Consensus Clustering of Expression Data
Unsupervised consensus clustering analysis was performed on independent mRNA and miRNA expression data sets using the R package ConsensusClusterPlus (version 1.38.0). The inventors selected the most informative mRNAs or miRNAs for clustering, which consisted of the top 25% most variable mRNAs or miRNAs, as measured by the median absolute deviation (MAD). Normalized expression data from previous procedures were first standardized using the data normalization function in the R package clusterSim (version 0.45-1). To run ConsensusClusterPlus, the inventors preset the options as a maximum evaluated cluster k=66, 80% samples per resampling, 1,000 resamplings, Euclidean distance, and k-means clustering algorithm. They chose complete and average linkage as the inner-linkage and final linkage, respectively. The optimal number of k clusters was inferred by inspecting the consensus cumulative distribution function (CDF) plot and the proportion of ambiguously clustered pairs (PAC) plot where the optimal k corresponds to the lowest PAC10 (k=2,
Consensus Molecular Subtyping (CMS) of Colorectal Liver Metastases.
Microarray expression data derived from 183 patients with colorectal liver metastasis were collected from ArrayExpress (study IDs: E-MTAB-1951, E-GEOD-62322, E-GEOD-41258, and E-GEOD-35834). Study E-MTAB-1951 contains 96 samples profiled on the Illumina HumanHT-12 v3.0 Expression BeadChip. E-GEOD-62322 and E-GEOD-41258 contain 19 and 47 samples that were profiled on Affymetrix HG-U133A Arrays, respectively. E-GEOD-35834 consists of 27 samples profiled on the Affymetrix Human Exon 1.0 ST Array. The inventors also used two sets of normalized RNA Sequencing data. One cohort includes 93 metastases from our cohort which were reanalyzed with RSEM to assess TPM abundances, while the other cohort contains 45 liver metastases that were obtained from the Memorial Sloan-Kettering Cancer Center and processed similar to previously described methods in Example 7 (RNA sequencing). For E-MTAB-1951, raw expression data was preprocessed with variance stabilizing transformation and quantile normalization using the lumi package (version 2.26.3). For the remaining microarray studies, CEL files were downloaded directly from ArrayExpress and processed with fRMA (version 1.28.0) for core annotation targets summarized by robust weighted average. Level 3 TCGA READ and COAD RNA Sequencing RSEM expression data was obtained from Sage-Bionetworks Synapse repository (syn: syn2320098, syn2320092, syn2320147, and syn2320079).

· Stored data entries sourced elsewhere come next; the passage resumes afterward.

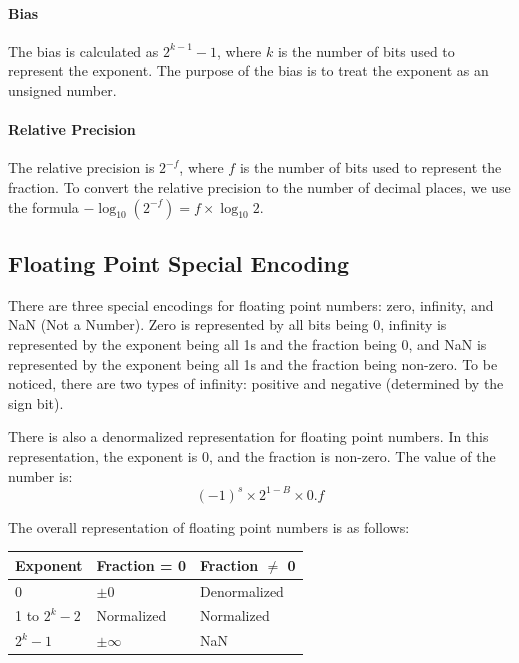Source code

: \documentclass[a4paper,12pt]{article}
\begin{document}
\paragraph{Bias} The bias is calculated as $2^{k-1} - 1$, where $k$ is the number of bits used to represent the exponent. The purpose of the bias is to treat the exponent as an unsigned number.

\paragraph{Relative Precision} The relative precision is $2^{-f}$, where $f$ is the number of bits used to represent the fraction. To convert the relative precision to the number of decimal places, we use the formula $-\log_{10}(2^{-f}) = f \times \log_{10}2$.

\subsection{Floating Point Special Encoding}

There are three special encodings for floating point numbers: zero, infinity, and NaN (Not a Number). Zero is represented by all bits being 0, infinity is represented by the exponent being all 1s and the fraction being 0, and NaN is represented by the exponent being all 1s and the fraction being non-zero. To be noticed, there are two types of infinity: positive and negative (determined by the sign bit).

There is also a denormalized representation for floating point numbers. In this representation, the exponent is 0, and the fraction is non-zero. The value of the number is:
\begin{equation*}
	(-1)^s \times 2^{1 - B} \times 0.f
\end{equation*}

The overall representation of floating point numbers is as follows:
\begin{table}[H]
	\centering
	\begin{tabular}{lll}
		\toprule
		\textbf{Exponent} & \textbf{Fraction = 0} & \textbf{Fraction $\neq$ 0}\\
		\midrule
		0 & $\pm 0$ & Denormalized \\
		1 to $2^k - 2$ & Normalized & Normalized \\
		$2^k - 1$ & $\pm \infty$ & NaN \\
		\bottomrule
	\end{tabular}
\end{table}
\end{document}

TPM expression data corresponding to primary tumor samples were selected, offset by 1, and log 2 transformed. Multiple gene level mappings were resolved by singular value decomposition. Datasets from both tissues were merged, and a custom ComBat correction was performed to account for batch effects between HiSeq-RNASeqV2 and Illumina-GA platforms. All scripting and normalization methods are available for download via the CRC Subtyping Consortium's github including the merging protocol (https://github. com/S age-Bionetworks/crcsc/blob/dc58542555e281c1ccb55aeb73 d087e7d0bdf6bf/groups/G/dataQc/tcgaCrcRNAseq-merged.R) and miscellaneous normalization procedures (https://github.com/Sage-Bionetworks/crcsc/blob/dc58542555e281c1ccb55aeb73 d087e7d0bdf6bf/groups/G/dataQcaGnorm.R).
For both microarray and RNA Sequencing expression data, features were mapped to corresponding Entrez gene IDs using annotation sets provided by Ensembl GRCH38 and Bioconductor including hgu133a.db (version 3.2.3), huex10sttranscriptcluster.db (version 8.6.0), lumiHumanIDMapping (version 1.10.1), or org.Hs.eg.db (version 3.3.0). For multiple annotations mapping to a unique gene feature, either the median probeset value or the largest coefficient of variation across RNAseq samples was retained as an expression estimate for the corresponding gene feature. CMS classification was performed using the single sample procedure (SPP) (https://github.com/Sage-Bionetworks/CMSclassifier).
Similarity Network Fusion
The matched normalized mRNA and miRNA expression data of 93 metastases were first separately standardized using the standardNormalization function from the R package SNFtool (version 2.2). The Euclidean distances between all pairs of samples in mRNA and miRNA data were calculated, respectively. An affinity matrix was computed using the function affinityMatrix with the number of nearest neighbors K and the variance for local model alpha. The inventors then performed similarity network fusion on affinity matrices of mRNA and miRNA with the number of iterations T, which was used in the subsequent spectral clustering step where samples were assigned to one of the SNF clusters. Three clusters were identified using default settings. In order to find other possible compositions of three clusters, the inventors tested 168 parameter combinations of K (10, 15, 20, 25, 30, 35, 40), alpha (0.3, 0.4, 0.5, 0.6, 0.7, 0.8), and T (20, 30, 40, 50). For each parameter setting, they applied the estimateNumberOfClustersGivenGraph function to estimate the possible number of clusters using two heuristic methods: (1) eigen gap and (2) rotation cost. The inventors retained the clustering results which comprised three clusters and calculated the median Silhouette index (SI) of each result. The top 8 clustering results that had the highest median SIs were selected (
Robustness of SNF Clustering on Overall Survival Previous work has shown that the SNF algorithm for clustering is statistically robust11. The inventors examined whether the observed survival difference between SNF clusters could be reproduced by random chance. To this end, they performed permutation analyses. For each permutation, miRNA profiles were shuffled and randomly assigned to mRNA profiles. Subsequently, SNF clustering was performed de novo and each patient was assigned to one of three resulting groups. Differential overall survival across clusters was then assessed with a log-rank test. This process was repeated 1,000 times, and log-rank p-values were used to construct a null distribution. The inventors examined the number of instances when p-values from the null distribution were more extreme (i.e. smaller) than the empirical p-value (
Ensemble of Gene Set Enrichment Analyses (EGSEA).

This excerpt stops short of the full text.